▸ **What is needed**: Your response should be every line from the entries that includes the string "trait".

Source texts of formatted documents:

──────────────────────────────

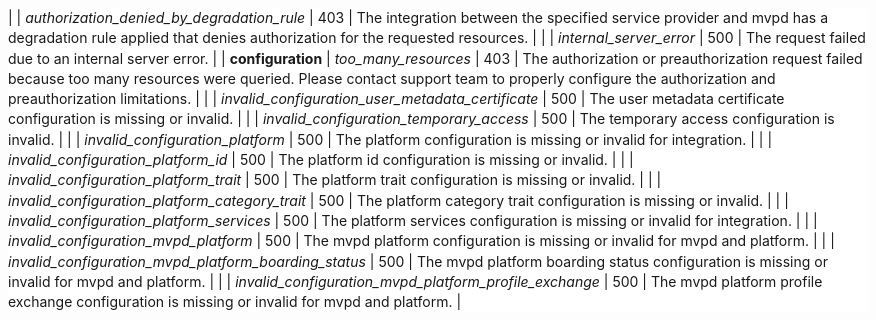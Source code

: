 |                              | *authorization_denied_by_degradation_rule*             | 403    | The integration between the specified service provider and mvpd has a degradation rule applied that denies authorization for the requested resources.                                                                                                                                                                                      |
|                              | *internal_server_error*                                | 500    | The request failed due to an internal server error.                                                                                                                                                                                                                                                                                        |
| **configuration**            | *too_many_resources*                                   | 403    | The authorization or preauthorization request failed because too many resources were queried. Please contact support team to properly configure the authorization and preauthorization limitations.                                                                                                                                        |
|                              | *invalid_configuration_user_metadata_certificate*      | 500    | The user metadata certificate configuration is missing or invalid.                                                                                                                                                                                                                                                                         |
|                              | *invalid_configuration_temporary_access*               | 500    | The temporary access configuration is invalid.                                                                                                                                                                                                                                                                                             |
|                              | *invalid_configuration_platform*                       | 500    | The platform configuration is missing or invalid for integration.                                                                                                                                                                                                                                                                          |
|                              | *invalid_configuration_platform_id*                    | 500    | The platform id configuration is missing or invalid.                                                                                                                                                                                                                                                                                       |
|                              | *invalid_configuration_platform_trait*                 | 500    | The platform trait configuration is missing or invalid.                                                                                                                                                                                                                                                                                    |
|                              | *invalid_configuration_platform_category_trait*        | 500    | The platform category trait configuration is missing or invalid.                                                                                                                                                                                                                                                                           |
|                              | *invalid_configuration_platform_services*              | 500    | The platform services configuration is missing or invalid for integration.                                                                                                                                                                                                                                                                 |
|                              | *invalid_configuration_mvpd_platform*                  | 500    | The mvpd platform configuration is missing or invalid for mvpd and platform.                                                                                                                                                                                                                                                               |
|                              | *invalid_configuration_mvpd_platform_boarding_status*  | 500    | The mvpd platform boarding status configuration is missing or invalid for mvpd and platform.                                                                                                                                                                                                                                               |
|                              | *invalid_configuration_mvpd_platform_profile_exchange* | 500    | The mvpd platform profile exchange configuration is missing or invalid for mvpd and platform.                                                                                                                                                                                                                                              |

──────────────────────────────

▸ **Response to the exercise**:
|                              | *invalid_configuration_platform_trait*                 | 500    | The platform trait configuration is missing or invalid.                                                                                                                                                                                                                                                                                    |
|                              | *invalid_configuration_platform_category_trait*        | 500    | The platform category trait configuration is missing or invalid.                                                                                                                                                                                                                                                                           |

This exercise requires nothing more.